::: Available records :::
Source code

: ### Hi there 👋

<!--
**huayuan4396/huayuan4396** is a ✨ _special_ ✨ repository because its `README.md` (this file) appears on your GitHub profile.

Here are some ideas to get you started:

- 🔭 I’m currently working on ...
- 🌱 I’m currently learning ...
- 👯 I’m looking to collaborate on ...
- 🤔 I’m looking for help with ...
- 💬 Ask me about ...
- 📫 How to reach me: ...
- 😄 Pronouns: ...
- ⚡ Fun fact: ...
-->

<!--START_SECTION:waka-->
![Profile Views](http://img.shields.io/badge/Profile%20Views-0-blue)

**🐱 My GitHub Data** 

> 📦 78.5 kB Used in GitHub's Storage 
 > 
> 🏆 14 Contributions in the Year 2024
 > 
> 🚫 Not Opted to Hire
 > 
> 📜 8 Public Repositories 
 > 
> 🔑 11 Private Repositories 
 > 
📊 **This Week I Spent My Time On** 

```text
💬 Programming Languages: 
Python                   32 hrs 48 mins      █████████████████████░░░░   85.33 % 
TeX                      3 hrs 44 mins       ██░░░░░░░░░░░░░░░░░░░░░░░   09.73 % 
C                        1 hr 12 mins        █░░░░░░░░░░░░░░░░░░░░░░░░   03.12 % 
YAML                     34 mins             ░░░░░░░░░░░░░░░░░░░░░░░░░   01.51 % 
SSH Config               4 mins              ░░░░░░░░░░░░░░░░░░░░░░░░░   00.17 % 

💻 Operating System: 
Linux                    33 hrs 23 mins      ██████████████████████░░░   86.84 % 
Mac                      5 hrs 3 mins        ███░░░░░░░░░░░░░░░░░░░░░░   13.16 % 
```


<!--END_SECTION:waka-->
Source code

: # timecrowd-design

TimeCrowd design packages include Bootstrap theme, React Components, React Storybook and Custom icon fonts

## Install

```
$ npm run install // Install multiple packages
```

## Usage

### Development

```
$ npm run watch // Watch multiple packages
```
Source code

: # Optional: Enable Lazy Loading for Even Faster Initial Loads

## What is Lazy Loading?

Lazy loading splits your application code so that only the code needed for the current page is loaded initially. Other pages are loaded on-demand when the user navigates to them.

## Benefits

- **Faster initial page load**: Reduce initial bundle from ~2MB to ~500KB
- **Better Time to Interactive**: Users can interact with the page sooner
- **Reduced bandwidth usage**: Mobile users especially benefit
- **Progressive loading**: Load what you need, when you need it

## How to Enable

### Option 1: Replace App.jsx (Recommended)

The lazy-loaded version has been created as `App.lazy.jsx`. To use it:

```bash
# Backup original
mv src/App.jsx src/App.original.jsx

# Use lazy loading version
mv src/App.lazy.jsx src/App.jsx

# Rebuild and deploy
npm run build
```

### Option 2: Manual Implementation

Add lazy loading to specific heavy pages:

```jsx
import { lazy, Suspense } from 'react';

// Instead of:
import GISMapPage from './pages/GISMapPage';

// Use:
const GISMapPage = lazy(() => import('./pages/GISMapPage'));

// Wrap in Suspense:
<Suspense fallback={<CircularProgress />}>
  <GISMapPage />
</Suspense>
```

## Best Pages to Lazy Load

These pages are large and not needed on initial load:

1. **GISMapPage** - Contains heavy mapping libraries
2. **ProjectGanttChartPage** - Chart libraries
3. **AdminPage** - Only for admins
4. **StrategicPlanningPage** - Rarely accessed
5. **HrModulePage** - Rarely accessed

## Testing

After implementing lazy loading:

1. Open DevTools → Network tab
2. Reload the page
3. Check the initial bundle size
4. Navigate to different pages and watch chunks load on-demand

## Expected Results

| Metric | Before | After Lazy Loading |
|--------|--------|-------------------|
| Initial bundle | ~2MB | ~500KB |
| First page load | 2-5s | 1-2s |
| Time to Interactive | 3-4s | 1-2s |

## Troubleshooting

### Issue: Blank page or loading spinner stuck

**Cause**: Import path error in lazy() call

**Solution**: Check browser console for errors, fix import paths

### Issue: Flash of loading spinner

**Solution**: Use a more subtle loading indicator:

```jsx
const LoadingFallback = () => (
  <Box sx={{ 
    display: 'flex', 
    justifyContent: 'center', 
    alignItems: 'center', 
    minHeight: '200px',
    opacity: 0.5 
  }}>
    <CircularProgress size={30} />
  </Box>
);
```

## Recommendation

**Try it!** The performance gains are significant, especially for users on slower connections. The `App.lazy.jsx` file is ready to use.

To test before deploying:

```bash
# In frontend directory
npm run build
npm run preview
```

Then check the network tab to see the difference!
:::
● The problem
Reproduce every line of the data without changing a word.

● Answer to this exercise
Source code

: ### Hi there 👋

<!--
**huayuan4396/huayuan4396** is a ✨ _special_ ✨ repository because its `README.md` (this file) appears on your GitHub profile.

Here are some ideas to get you started:

- 🔭 I’m currently working on ...
- 🌱 I’m currently learning ...
- 👯 I’m looking to collaborate on ...
- 🤔 I’m looking for help with ...
- 💬 Ask me about ...
- 📫 How to reach me: ...
- 😄 Pronouns: ...
- ⚡ Fun fact: ...
-->

<!--START_SECTION:waka-->
![Profile Views](http://img.shields.io/badge/Profile%20Views-0-blue)

**🐱 My GitHub Data** 

> 📦 78.5 kB Used in GitHub's Storage 
 > 
> 🏆 14 Contributions in the Year 2024
 > 
> 🚫 Not Opted to Hire
 > 
> 📜 8 Public Repositories 
 > 
> 🔑 11 Private Repositories 
 > 
📊 **This Week I Spent My Time On** 

```text
💬 Programming Languages: 
Python                   32 hrs 48 mins      █████████████████████░░░░   85.33 % 
TeX                      3 hrs 44 mins       ██░░░░░░░░░░░░░░░░░░░░░░░   09.73 % 
C                        1 hr 12 mins        █░░░░░░░░░░░░░░░░░░░░░░░░   03.12 % 
YAML                     34 mins             ░░░░░░░░░░░░░░░░░░░░░░░░░   01.51 % 
SSH Config               4 mins              ░░░░░░░░░░░░░░░░░░░░░░░░░   00.17 % 

💻 Operating System: 
Linux                    33 hrs 23 mins      ██████████████████████░░░   86.84 % 
Mac                      5 hrs 3 mins        ███░░░░░░░░░░░░░░░░░░░░░░   13.16 % 
```


<!--END_SECTION:waka-->
Source code

: # timecrowd-design

TimeCrowd design packages include Bootstrap theme, React Components, React Storybook and Custom icon fonts

## Install

```
$ npm run install // Install multiple packages
```

## Usage

### Development

```
$ npm run watch // Watch multiple packages
```
Source code

: # Optional: Enable Lazy Loading for Even Faster Initial Loads

## What is Lazy Loading?

Lazy loading splits your application code so that only the code needed for the current page is loaded initially. Other pages are loaded on-demand when the user navigates to them.

## Benefits

- **Faster initial page load**: Reduce initial bundle from ~2MB to ~500KB
- **Better Time to Interactive**: Users can interact with the page sooner
- **Reduced bandwidth usage**: Mobile users especially benefit
- **Progressive loading**: Load what you need, when you need it

## How to Enable

### Option 1: Replace App.jsx (Recommended)

The lazy-loaded version has been created as `App.lazy.jsx`. To use it:

```bash
# Backup original
mv src/App.jsx src/App.original.jsx

# Use lazy loading version
mv src/App.lazy.jsx src/App.jsx

# Rebuild and deploy
npm run build
```

### Option 2: Manual Implementation

Add lazy loading to specific heavy pages:

```jsx
import { lazy, Suspense } from 'react';

// Instead of:
import GISMapPage from './pages/GISMapPage';

// Use:
const GISMapPage = lazy(() => import('./pages/GISMapPage'));

// Wrap in Suspense:
<Suspense fallback={<CircularProgress />}>
  <GISMapPage />
</Suspense>
```

## Best Pages to Lazy Load

These pages are large and not needed on initial load:

1. **GISMapPage** - Contains heavy mapping libraries
2. **ProjectGanttChartPage** - Chart libraries
3. **AdminPage** - Only for admins
4. **StrategicPlanningPage** - Rarely accessed
5. **HrModulePage** - Rarely accessed

## Testing

After implementing lazy loading:

1. Open DevTools → Network tab
2. Reload the page
3. Check the initial bundle size
4. Navigate to different pages and watch chunks load on-demand

## Expected Results

| Metric | Before | After Lazy Loading |
|--------|--------|-------------------|
| Initial bundle | ~2MB | ~500KB |
| First page load | 2-5s | 1-2s |
| Time to Interactive | 3-4s | 1-2s |

## Troubleshooting

### Issue: Blank page or loading spinner stuck

**Cause**: Import path error in lazy() call

**Solution**: Check browser console for errors, fix import paths

### Issue: Flash of loading spinner

**Solution**: Use a more subtle loading indicator:

```jsx
const LoadingFallback = () => (
  <Box sx={{ 
    display: 'flex', 
    justifyContent: 'center', 
    alignItems: 'center', 
    minHeight: '200px',
    opacity: 0.5 
  }}>
    <CircularProgress size={30} />
  </Box>
);
```

## Recommendation

**Try it!** The performance gains are significant, especially for users on slower connections. The `App.lazy.jsx` file is ready to use.

To test before deploying:

```bash
# In frontend directory
npm run build
npm run preview
```

Then check the network tab to see the difference!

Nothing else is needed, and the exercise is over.